Problem to solve :: Scan the entries that follow for the word "envoyproxy", then report every line in which it appears.

───── Data supplied ─────

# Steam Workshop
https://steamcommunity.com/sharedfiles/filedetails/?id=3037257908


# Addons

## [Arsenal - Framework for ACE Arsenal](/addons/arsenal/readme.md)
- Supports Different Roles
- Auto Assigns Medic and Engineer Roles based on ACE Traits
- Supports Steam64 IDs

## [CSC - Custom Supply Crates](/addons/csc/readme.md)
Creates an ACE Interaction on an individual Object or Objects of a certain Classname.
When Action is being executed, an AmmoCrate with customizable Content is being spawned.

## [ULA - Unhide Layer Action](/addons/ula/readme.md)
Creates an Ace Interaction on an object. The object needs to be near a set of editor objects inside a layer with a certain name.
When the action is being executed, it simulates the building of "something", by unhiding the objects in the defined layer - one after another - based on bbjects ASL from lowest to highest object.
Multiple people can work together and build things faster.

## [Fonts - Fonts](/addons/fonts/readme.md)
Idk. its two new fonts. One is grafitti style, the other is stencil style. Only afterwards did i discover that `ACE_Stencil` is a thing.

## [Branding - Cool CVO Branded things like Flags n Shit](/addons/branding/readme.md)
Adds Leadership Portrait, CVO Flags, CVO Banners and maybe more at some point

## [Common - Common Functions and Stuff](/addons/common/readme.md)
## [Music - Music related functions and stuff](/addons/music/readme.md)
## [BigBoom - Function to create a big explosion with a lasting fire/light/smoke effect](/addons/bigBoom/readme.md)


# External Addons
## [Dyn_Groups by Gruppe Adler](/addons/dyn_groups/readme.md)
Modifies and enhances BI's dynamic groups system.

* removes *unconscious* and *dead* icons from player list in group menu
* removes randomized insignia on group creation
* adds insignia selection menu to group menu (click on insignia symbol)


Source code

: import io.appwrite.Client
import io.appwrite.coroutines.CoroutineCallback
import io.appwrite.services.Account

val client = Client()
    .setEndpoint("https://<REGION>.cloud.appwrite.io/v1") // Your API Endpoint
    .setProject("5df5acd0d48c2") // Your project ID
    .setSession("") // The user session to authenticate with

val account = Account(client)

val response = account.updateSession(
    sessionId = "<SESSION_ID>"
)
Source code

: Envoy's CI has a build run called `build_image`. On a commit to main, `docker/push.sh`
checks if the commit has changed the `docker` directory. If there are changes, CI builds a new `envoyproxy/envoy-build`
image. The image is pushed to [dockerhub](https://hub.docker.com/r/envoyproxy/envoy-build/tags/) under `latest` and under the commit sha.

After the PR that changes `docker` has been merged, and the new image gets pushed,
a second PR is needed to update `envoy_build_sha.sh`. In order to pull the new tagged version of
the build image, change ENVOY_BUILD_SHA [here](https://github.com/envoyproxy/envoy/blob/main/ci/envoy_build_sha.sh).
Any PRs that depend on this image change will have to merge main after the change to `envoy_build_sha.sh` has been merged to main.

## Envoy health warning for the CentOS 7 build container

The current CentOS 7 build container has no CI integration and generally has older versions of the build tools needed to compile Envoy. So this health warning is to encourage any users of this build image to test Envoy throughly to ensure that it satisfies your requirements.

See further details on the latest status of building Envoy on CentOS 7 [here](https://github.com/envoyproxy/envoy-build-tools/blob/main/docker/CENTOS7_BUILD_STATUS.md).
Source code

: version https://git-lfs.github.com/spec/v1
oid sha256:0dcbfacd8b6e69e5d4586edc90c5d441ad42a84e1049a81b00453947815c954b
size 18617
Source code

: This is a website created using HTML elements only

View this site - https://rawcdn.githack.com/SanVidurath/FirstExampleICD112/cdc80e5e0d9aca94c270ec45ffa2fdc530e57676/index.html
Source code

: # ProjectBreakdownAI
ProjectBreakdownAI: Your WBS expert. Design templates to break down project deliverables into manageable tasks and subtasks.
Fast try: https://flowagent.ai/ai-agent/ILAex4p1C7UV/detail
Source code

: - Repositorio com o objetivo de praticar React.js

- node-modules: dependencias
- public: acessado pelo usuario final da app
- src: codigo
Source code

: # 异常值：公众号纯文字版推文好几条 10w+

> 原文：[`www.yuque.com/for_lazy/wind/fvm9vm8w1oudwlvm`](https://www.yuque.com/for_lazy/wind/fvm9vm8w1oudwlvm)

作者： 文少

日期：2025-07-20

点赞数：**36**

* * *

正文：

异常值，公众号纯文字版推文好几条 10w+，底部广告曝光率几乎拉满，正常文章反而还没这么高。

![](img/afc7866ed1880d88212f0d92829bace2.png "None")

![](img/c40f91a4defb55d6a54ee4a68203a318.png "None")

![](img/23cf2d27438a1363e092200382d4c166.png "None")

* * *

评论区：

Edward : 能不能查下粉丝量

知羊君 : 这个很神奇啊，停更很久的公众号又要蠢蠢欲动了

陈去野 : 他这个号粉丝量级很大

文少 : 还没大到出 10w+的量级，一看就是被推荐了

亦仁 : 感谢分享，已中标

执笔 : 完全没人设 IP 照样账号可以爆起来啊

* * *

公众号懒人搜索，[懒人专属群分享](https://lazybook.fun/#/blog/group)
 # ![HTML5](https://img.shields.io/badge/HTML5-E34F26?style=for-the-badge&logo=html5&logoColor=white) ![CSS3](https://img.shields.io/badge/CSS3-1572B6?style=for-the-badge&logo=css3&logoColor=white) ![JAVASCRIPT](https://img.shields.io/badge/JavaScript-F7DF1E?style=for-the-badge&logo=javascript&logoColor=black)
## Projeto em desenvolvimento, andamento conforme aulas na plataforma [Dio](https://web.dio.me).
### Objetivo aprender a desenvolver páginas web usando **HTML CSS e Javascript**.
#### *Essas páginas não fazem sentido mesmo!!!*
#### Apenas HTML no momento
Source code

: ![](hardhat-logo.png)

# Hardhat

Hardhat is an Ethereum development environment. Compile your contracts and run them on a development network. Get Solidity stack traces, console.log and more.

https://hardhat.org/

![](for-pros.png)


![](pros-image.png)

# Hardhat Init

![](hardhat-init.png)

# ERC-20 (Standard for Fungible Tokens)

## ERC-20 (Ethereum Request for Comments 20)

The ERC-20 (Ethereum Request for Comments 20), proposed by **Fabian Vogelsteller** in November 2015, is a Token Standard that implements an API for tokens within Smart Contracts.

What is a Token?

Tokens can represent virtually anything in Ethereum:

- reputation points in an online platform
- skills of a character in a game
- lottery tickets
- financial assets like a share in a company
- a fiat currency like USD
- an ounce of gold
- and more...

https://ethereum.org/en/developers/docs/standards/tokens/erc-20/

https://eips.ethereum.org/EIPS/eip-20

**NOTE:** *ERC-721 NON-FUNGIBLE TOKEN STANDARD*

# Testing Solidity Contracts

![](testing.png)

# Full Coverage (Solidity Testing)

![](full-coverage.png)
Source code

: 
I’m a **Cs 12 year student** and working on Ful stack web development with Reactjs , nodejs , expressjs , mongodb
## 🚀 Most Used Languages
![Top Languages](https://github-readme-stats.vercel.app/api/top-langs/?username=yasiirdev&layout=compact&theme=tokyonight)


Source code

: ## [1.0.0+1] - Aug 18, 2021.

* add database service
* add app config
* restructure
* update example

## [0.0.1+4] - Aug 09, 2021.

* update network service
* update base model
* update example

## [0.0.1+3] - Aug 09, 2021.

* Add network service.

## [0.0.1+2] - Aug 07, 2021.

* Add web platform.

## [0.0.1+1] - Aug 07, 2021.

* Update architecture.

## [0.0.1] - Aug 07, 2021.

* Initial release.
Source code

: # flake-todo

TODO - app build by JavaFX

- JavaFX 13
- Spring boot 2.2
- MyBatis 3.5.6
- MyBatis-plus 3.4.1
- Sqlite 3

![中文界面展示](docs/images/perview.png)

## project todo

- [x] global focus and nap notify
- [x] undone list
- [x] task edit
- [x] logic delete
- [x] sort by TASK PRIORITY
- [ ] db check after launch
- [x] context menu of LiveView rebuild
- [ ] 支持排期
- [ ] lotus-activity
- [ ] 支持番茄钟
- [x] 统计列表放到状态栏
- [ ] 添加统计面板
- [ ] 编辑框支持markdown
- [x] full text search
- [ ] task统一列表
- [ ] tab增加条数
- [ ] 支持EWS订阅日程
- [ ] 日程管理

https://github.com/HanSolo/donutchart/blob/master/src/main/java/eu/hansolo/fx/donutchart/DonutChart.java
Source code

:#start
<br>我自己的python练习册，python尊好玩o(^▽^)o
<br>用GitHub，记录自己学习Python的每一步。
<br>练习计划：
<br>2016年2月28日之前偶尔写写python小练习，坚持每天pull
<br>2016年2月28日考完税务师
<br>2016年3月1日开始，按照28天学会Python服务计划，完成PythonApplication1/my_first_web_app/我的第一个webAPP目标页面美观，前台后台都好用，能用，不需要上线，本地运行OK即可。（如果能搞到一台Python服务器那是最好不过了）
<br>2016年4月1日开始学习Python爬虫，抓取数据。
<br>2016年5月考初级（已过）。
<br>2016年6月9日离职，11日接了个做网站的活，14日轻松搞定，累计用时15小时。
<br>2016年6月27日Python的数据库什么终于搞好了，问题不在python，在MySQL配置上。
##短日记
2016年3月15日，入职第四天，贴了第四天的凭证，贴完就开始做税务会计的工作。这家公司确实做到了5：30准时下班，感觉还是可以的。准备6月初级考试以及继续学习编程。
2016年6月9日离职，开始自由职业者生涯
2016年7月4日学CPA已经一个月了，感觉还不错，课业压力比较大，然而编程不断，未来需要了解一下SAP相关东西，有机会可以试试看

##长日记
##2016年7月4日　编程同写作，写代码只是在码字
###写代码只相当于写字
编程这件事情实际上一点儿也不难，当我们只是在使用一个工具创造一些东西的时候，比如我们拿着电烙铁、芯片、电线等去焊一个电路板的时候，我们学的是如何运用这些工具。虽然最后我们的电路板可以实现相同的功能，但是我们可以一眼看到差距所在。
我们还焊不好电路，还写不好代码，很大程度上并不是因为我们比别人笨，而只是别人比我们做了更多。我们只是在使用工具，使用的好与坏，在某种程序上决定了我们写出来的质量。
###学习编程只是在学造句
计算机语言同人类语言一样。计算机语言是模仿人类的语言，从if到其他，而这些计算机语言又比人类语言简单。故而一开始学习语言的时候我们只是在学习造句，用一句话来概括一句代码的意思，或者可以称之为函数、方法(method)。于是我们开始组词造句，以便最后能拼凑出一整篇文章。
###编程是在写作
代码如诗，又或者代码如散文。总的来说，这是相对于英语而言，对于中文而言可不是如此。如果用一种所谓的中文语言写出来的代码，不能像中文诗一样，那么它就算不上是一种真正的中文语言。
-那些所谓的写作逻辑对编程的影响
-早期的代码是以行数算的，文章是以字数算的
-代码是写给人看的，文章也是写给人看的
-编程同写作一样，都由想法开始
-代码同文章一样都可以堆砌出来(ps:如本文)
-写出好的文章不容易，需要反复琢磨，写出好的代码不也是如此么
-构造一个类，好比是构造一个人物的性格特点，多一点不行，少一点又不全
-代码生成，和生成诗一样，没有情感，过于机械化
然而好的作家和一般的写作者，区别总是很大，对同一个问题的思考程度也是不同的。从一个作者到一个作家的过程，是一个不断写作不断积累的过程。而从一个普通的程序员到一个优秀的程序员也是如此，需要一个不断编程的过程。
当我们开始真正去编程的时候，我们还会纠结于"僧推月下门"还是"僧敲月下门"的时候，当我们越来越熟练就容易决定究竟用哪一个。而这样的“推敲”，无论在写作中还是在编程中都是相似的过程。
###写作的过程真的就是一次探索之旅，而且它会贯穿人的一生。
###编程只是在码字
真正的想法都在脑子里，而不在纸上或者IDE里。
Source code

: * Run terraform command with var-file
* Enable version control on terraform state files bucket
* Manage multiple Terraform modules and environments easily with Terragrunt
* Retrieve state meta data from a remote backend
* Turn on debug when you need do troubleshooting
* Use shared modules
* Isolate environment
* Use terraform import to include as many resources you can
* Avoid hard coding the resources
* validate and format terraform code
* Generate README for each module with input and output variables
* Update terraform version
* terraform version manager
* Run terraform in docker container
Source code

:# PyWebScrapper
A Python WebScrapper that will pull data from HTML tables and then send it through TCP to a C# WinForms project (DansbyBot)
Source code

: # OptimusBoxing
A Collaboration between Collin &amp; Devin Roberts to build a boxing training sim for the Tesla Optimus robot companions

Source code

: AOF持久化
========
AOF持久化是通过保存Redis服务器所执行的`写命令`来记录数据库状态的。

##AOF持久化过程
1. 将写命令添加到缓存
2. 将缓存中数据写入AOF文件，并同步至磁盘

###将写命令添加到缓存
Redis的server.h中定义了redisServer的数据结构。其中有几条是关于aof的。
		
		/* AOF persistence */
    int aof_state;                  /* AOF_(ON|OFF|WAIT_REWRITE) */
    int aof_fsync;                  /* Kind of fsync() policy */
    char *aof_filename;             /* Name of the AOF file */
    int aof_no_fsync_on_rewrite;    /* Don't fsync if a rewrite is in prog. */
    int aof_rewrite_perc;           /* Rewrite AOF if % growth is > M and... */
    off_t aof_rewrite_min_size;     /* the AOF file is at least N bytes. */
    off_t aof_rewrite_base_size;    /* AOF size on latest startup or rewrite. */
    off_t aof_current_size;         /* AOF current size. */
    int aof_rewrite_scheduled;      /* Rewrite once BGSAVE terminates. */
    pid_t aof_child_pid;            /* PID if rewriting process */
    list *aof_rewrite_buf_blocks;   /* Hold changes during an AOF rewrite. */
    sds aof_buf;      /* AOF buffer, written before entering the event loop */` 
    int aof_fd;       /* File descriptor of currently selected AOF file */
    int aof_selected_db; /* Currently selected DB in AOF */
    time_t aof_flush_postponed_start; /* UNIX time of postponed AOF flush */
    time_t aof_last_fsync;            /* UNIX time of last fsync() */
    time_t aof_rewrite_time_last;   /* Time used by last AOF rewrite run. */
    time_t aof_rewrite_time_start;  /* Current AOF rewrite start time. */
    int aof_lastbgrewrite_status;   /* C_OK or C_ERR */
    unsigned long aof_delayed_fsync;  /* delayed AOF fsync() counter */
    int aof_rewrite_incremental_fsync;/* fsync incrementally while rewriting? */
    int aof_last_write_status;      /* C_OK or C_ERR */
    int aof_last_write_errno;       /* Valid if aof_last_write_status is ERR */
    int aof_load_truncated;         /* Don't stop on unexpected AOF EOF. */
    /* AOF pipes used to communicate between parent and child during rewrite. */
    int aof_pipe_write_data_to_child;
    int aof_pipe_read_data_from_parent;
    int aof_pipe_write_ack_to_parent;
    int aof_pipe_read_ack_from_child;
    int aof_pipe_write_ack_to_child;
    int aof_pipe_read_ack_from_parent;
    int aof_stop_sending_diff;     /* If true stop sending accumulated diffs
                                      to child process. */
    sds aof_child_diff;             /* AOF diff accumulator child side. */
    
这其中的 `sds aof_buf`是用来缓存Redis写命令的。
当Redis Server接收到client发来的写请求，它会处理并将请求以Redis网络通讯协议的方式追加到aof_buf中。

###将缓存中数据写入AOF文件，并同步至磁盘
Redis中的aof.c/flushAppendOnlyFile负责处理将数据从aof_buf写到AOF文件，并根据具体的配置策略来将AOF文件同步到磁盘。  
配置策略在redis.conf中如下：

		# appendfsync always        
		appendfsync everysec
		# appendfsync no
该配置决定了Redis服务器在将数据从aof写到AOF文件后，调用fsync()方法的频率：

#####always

─────

Answer to this problem ::
checks if the commit has changed the `docker` directory. If there are changes, CI builds a new `envoyproxy/envoy-build`
image. The image is pushed to [dockerhub](https://hub.docker.com/r/envoyproxy/envoy-build/tags/) under `latest` and under the commit sha.
the build image, change ENVOY_BUILD_SHA [here](https://github.com/envoyproxy/envoy/blob/main/ci/envoy_build_sha.sh).
See further details on the latest status of building Envoy on CentOS 7 [here](https://github.com/envoyproxy/envoy-build-tools/blob/main/docker/CENTOS7_BUILD_STATUS.md).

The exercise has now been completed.